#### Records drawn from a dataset
________

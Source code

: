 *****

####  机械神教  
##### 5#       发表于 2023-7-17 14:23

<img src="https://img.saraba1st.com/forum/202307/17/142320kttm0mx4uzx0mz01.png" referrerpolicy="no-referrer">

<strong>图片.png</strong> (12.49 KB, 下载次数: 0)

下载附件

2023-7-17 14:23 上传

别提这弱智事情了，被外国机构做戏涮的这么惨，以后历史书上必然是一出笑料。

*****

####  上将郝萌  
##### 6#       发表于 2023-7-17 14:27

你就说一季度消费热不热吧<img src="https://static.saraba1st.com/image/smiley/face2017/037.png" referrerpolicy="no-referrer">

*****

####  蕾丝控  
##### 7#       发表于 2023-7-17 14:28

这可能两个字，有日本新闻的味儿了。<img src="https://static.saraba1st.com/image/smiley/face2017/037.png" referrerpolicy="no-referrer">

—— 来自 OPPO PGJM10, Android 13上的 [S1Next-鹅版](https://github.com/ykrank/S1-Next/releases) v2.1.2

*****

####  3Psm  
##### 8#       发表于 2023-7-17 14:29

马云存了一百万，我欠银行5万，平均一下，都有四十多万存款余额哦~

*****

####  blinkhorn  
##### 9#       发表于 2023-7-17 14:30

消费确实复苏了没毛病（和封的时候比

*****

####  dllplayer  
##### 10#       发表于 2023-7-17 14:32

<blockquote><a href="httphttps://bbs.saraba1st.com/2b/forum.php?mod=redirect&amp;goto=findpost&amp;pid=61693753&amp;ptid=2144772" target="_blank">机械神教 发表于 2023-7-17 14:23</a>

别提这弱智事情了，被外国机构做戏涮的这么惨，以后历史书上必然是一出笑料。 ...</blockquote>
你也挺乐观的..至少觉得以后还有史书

________

#### Assignment
An exact transcription of the entries is needed, complete to the final line.

#### Result of the task
Source code

: *****

####  机械神教  
##### 5#       发表于 2023-7-17 14:23

<img src="https://img.saraba1st.com/forum/202307/17/142320kttm0mx4uzx0mz01.png" referrerpolicy="no-referrer">

<strong>图片.png</strong> (12.49 KB, 下载次数: 0)

下载附件

2023-7-17 14:23 上传

别提这弱智事情了，被外国机构做戏涮的这么惨，以后历史书上必然是一出笑料。

*****

####  上将郝萌  
##### 6#       发表于 2023-7-17 14:27

你就说一季度消费热不热吧<img src="https://static.saraba1st.com/image/smiley/face2017/037.png" referrerpolicy="no-referrer">

*****

####  蕾丝控  
##### 7#       发表于 2023-7-17 14:28

这可能两个字，有日本新闻的味儿了。<img src="https://static.saraba1st.com/image/smiley/face2017/037.png" referrerpolicy="no-referrer">

—— 来自 OPPO PGJM10, Android 13上的 [S1Next-鹅版](https://github.com/ykrank/S1-Next/releases) v2.1.2

*****

####  3Psm  
##### 8#       发表于 2023-7-17 14:29

马云存了一百万，我欠银行5万，平均一下，都有四十多万存款余额哦~

*****

####  blinkhorn  
##### 9#       发表于 2023-7-17 14:30

消费确实复苏了没毛病（和封的时候比

*****

####  dllplayer  
##### 10#       发表于 2023-7-17 14:32

<blockquote><a href="httphttps://bbs.saraba1st.com/2b/forum.php?mod=redirect&amp;goto=findpost&amp;pid=61693753&amp;ptid=2144772" target="_blank">机械神教 发表于 2023-7-17 14:23</a>

别提这弱智事情了，被外国机构做戏涮的这么惨，以后历史书上必然是一出笑料。 ...</blockquote>
你也挺乐观的..至少觉得以后还有史书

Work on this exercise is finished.